ASSIGNMENT:
Give back exactly the stretch of data below from the line holding "- V семестр: **?**" through the line holding "ШАД Яндекса |", both ends included, and leave the remaining lines out.

(Beginning of WORKING DATA)

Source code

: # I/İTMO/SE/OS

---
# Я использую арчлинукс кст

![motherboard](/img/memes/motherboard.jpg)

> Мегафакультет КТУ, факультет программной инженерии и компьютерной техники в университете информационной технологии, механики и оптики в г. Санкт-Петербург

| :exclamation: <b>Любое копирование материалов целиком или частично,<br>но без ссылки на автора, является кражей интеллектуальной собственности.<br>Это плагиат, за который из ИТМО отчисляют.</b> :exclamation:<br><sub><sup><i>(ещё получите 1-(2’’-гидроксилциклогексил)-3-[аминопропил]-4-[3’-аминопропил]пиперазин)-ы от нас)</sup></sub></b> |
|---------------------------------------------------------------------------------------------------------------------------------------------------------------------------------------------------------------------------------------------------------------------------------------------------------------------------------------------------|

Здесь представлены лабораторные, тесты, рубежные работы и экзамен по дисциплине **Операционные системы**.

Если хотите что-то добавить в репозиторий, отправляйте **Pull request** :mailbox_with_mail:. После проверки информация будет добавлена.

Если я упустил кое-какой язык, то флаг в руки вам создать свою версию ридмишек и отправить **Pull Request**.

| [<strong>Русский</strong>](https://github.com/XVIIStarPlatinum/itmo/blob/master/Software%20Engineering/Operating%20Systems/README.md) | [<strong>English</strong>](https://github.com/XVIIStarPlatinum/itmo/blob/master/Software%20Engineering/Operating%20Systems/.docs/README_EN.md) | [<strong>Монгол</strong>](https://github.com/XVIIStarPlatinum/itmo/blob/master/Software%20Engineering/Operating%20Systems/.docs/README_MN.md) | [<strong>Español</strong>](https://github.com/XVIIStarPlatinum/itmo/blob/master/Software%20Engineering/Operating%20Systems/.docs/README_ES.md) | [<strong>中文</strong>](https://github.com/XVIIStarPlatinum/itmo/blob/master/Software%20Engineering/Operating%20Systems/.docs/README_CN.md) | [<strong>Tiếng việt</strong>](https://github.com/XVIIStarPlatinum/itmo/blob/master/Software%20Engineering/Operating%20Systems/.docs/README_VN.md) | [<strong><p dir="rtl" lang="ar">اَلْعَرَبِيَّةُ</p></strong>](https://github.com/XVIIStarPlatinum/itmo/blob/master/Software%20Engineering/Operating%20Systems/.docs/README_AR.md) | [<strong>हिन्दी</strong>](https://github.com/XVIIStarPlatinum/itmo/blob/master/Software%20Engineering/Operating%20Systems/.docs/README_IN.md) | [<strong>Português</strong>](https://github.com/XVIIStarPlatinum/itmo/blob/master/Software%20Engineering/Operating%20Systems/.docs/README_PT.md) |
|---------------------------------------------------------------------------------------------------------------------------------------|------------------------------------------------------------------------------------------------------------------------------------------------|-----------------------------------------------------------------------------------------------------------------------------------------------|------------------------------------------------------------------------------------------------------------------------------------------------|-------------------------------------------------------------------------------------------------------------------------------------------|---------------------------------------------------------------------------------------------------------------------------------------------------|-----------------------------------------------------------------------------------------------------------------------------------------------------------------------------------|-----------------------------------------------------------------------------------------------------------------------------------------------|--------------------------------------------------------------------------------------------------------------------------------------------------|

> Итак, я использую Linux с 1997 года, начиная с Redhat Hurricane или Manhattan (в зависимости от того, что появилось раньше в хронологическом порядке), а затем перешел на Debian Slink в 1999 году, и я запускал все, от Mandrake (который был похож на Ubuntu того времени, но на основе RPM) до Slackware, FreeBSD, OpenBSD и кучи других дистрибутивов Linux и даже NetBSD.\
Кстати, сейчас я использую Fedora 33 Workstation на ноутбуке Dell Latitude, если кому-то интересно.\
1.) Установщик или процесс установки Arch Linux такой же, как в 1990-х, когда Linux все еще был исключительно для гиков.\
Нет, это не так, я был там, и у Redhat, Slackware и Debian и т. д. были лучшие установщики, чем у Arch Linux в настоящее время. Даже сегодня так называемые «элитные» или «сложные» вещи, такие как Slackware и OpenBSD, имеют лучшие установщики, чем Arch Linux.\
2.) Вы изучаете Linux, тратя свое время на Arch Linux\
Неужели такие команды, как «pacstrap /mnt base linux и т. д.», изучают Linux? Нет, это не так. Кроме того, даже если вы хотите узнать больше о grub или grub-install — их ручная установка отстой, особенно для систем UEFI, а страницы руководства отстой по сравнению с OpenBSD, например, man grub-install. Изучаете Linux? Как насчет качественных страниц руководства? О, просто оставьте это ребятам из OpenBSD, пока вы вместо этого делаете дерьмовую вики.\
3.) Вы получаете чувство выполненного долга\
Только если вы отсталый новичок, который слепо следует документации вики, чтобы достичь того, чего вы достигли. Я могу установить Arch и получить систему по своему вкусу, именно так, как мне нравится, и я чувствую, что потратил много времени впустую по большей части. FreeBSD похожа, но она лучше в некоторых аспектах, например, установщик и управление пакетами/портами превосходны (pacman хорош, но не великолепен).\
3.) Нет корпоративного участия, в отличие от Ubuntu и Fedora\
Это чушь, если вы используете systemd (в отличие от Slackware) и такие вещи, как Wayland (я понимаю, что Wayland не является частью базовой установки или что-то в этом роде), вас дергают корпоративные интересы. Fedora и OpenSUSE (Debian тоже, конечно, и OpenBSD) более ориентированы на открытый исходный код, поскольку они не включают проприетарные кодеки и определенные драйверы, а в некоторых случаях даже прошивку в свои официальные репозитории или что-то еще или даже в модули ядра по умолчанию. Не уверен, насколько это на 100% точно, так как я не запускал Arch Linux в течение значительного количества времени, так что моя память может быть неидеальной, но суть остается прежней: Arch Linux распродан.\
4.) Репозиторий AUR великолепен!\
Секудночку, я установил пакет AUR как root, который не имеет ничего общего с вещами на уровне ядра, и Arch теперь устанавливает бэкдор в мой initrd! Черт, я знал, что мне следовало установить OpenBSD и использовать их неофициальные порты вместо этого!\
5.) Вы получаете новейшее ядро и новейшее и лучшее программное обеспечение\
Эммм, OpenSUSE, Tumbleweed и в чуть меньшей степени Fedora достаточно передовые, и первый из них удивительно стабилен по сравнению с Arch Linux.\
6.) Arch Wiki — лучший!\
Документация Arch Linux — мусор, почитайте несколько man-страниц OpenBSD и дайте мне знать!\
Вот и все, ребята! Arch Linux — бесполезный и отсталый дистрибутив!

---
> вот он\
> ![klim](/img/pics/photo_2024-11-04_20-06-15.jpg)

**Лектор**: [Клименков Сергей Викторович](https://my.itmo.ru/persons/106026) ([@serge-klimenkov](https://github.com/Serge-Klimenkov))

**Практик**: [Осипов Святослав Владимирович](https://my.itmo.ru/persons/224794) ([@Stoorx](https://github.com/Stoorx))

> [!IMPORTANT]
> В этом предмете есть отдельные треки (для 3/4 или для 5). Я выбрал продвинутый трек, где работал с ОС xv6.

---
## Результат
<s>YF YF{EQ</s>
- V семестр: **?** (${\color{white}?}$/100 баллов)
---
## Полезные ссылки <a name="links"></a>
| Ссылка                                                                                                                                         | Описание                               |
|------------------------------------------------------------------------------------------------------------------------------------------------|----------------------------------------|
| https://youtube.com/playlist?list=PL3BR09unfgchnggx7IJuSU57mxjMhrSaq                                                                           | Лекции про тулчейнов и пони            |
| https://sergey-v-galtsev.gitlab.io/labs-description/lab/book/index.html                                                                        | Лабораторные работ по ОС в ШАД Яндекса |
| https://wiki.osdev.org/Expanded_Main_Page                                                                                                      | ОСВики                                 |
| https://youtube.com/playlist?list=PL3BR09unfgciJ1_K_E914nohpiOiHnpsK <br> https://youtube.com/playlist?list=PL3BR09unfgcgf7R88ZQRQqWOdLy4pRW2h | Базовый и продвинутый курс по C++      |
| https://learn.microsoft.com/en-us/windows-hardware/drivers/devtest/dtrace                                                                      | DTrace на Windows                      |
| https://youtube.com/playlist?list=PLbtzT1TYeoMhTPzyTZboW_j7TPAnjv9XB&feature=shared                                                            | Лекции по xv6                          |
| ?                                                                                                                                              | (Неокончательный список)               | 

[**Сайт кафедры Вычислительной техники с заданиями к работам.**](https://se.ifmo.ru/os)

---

(End of WORKING DATA)
(Beginning of WORKING DATA)

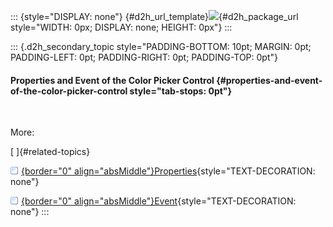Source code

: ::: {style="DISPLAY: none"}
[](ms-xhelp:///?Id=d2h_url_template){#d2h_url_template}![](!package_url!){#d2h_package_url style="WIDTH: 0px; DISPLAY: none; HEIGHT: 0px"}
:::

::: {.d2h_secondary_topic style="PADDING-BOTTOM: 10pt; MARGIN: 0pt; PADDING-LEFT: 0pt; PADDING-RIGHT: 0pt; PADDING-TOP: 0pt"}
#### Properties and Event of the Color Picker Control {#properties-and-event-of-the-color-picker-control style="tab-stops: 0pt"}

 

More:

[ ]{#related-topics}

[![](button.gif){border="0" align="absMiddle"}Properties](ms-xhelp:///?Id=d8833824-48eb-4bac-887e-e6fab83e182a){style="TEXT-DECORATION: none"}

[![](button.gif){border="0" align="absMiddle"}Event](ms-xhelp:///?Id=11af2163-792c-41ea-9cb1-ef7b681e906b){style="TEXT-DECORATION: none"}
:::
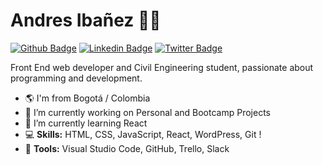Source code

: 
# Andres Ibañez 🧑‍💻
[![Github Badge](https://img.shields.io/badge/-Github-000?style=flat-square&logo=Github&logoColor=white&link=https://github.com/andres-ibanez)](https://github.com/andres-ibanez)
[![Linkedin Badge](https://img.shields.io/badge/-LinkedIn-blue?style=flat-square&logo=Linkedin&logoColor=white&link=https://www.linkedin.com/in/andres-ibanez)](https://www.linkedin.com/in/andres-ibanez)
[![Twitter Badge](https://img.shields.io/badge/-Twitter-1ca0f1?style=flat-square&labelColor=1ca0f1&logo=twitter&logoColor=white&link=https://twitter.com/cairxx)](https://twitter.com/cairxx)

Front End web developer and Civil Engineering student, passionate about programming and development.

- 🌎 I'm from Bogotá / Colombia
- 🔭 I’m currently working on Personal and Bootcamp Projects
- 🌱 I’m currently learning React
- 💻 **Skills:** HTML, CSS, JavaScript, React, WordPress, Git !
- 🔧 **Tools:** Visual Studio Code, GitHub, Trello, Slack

(End of WORKING DATA)

WRITTEN SOLUTION:
- V семестр: **?** (${\color{white}?}$/100 баллов)
---
## Полезные ссылки <a name="links"></a>
| Ссылка                                                                                                                                         | Описание                               |
|------------------------------------------------------------------------------------------------------------------------------------------------|----------------------------------------|
| https://youtube.com/playlist?list=PL3BR09unfgchnggx7IJuSU57mxjMhrSaq                                                                           | Лекции про тулчейнов и пони            |
| https://sergey-v-galtsev.gitlab.io/labs-description/lab/book/index.html                                                                        | Лабораторные работ по ОС в ШАД Яндекса |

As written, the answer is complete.